Provided material |
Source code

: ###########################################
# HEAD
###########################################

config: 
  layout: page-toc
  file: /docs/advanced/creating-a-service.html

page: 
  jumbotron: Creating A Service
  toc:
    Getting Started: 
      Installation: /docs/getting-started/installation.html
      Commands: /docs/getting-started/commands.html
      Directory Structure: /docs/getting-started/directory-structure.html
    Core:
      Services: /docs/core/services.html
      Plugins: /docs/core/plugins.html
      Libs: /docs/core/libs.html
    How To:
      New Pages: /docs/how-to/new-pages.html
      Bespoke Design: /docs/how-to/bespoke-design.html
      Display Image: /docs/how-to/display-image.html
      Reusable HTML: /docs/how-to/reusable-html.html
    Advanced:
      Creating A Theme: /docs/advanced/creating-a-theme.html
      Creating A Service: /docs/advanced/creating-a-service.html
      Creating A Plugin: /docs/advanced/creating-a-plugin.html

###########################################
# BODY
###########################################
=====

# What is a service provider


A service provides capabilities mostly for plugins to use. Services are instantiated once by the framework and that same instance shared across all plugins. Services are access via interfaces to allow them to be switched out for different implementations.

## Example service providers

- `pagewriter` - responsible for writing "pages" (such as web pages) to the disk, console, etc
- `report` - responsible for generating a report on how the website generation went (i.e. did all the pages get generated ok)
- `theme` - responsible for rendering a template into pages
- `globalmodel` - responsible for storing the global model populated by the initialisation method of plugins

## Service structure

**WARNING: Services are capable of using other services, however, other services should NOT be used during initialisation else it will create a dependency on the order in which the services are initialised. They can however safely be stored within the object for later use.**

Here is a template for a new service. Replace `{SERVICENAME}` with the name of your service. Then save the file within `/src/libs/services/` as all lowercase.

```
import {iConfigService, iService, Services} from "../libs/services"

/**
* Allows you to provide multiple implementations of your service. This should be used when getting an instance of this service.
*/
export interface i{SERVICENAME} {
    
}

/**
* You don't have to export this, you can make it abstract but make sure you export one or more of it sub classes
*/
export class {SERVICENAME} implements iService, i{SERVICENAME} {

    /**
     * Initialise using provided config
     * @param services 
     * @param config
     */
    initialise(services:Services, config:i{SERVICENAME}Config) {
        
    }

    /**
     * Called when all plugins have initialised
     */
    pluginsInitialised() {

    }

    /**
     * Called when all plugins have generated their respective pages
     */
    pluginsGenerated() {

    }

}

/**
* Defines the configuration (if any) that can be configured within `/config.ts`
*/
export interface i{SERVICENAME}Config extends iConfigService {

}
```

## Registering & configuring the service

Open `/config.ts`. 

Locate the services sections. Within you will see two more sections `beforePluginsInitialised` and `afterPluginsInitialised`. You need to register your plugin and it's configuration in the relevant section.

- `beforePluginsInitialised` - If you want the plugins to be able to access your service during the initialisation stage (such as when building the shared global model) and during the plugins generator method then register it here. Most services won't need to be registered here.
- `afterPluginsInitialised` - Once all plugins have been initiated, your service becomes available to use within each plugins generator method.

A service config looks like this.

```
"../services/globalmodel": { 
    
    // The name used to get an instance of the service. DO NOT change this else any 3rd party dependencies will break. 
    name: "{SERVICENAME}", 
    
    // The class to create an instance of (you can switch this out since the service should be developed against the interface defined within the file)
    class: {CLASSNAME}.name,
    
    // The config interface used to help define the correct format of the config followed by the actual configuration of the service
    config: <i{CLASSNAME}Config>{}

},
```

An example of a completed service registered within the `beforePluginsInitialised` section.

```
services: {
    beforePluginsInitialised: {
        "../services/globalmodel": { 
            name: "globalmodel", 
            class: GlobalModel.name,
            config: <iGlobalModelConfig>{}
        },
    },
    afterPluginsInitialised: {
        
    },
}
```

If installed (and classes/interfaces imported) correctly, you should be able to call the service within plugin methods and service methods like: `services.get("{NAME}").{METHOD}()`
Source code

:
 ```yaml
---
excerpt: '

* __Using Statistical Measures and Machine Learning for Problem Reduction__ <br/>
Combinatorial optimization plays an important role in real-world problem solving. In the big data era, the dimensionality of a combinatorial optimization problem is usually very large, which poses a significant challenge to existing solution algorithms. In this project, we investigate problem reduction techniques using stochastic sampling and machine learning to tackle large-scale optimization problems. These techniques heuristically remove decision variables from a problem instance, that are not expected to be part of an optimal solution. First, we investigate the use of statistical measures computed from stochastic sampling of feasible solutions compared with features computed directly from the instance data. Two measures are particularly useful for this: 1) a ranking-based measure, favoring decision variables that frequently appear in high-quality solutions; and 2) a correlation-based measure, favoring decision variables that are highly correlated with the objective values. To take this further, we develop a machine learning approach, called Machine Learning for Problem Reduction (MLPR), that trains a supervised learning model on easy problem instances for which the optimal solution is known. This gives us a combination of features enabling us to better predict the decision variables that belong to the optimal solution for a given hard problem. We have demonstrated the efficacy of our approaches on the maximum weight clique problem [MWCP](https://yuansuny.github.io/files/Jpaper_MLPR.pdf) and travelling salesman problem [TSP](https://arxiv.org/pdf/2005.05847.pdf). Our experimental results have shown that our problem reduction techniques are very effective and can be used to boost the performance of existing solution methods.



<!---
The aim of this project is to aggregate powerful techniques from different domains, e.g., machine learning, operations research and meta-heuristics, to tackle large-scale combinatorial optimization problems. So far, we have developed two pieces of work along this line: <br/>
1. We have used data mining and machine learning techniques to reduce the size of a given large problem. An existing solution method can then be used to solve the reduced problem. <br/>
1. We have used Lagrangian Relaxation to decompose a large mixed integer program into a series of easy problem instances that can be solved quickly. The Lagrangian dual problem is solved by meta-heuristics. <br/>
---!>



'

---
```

Directions for this task | In the data above, find the line that contains "layout: page-toc" and the line that contains "Services: /docs/core/services.html". Repeat exactly those lines and every line between them, and only those.

Your solution |
  layout: page-toc
  file: /docs/advanced/creating-a-service.html

page: 
  jumbotron: Creating A Service
  toc:
    Getting Started: 
      Installation: /docs/getting-started/installation.html
      Commands: /docs/getting-started/commands.html
      Directory Structure: /docs/getting-started/directory-structure.html
    Core:
      Services: /docs/core/services.html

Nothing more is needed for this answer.